Given information:
= = = = =

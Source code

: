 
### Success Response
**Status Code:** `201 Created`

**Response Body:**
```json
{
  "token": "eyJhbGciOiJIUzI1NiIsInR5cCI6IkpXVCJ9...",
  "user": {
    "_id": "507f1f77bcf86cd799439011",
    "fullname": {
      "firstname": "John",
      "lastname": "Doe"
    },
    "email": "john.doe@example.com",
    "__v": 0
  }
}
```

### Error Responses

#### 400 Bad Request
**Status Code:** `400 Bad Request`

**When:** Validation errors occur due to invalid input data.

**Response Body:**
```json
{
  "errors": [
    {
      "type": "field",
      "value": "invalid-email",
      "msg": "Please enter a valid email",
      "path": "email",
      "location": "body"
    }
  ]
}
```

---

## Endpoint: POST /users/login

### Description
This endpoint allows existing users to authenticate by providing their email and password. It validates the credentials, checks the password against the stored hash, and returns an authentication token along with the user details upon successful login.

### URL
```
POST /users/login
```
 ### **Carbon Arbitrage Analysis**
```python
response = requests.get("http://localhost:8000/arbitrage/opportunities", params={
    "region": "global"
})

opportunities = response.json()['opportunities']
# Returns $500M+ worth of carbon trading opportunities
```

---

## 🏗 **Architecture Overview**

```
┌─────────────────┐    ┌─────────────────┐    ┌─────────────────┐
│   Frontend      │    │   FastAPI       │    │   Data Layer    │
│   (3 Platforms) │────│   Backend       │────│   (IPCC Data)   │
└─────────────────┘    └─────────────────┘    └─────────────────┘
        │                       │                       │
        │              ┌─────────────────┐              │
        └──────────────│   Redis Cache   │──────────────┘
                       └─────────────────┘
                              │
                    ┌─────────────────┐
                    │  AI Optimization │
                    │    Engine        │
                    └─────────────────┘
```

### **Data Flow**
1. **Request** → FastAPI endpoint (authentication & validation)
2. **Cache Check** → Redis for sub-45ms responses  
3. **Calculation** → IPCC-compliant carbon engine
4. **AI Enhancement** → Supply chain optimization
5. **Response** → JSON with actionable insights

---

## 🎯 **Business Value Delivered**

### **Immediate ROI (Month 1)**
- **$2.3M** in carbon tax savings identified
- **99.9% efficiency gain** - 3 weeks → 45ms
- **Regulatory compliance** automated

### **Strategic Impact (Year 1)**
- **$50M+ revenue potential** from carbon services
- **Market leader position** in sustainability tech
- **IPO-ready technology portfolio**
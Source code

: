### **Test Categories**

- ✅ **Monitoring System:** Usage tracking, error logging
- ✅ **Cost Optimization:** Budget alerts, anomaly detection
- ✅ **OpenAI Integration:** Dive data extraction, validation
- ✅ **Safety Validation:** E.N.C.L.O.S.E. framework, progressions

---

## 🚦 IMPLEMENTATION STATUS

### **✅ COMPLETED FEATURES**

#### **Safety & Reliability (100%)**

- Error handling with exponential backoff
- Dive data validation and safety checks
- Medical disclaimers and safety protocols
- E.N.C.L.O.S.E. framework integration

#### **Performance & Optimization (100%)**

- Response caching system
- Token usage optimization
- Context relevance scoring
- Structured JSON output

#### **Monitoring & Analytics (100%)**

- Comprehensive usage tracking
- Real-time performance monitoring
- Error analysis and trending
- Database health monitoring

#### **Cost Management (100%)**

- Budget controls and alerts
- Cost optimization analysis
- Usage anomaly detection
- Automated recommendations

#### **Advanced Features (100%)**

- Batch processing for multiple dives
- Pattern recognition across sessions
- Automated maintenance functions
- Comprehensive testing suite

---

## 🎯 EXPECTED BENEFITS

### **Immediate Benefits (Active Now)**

= = = = =

For each line in the records that holds "email", show that line as it stands.

Solution to the problem:
    "email": "john.doe@example.com",
      "value": "invalid-email",
      "msg": "Please enter a valid email",
      "path": "email",
This endpoint allows existing users to authenticate by providing their email and password. It validates the credentials, checks the password against the stored hash, and returns an authentication token along with the user details upon successful login.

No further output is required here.